Look below for lines that hold the string "follows" and copy each one.

*Items listed in a dataset:*
================================

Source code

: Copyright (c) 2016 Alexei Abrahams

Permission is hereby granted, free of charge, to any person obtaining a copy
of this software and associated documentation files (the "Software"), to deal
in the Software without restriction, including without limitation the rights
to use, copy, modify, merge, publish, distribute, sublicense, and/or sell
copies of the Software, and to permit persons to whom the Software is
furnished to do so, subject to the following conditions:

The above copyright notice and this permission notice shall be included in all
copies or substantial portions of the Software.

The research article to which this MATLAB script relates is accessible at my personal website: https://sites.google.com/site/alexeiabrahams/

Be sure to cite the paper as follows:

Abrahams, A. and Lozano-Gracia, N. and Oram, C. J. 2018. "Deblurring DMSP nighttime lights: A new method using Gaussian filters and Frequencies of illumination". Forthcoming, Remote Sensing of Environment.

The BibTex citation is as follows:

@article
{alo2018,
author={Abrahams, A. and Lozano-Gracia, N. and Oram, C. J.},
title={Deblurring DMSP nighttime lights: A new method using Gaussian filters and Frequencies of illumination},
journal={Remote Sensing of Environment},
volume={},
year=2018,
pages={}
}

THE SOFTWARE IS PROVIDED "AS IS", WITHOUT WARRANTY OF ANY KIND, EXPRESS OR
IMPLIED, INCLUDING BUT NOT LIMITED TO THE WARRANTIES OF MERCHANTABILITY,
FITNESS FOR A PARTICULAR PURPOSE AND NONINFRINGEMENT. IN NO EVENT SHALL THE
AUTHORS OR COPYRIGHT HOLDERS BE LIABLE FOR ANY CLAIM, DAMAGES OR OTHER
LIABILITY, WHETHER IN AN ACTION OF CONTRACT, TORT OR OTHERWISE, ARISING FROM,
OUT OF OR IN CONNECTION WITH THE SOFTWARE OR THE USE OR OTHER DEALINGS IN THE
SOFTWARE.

================================

*SOLUTION TO THIS TASK:*
Be sure to cite the paper as follows:
The BibTex citation is as follows:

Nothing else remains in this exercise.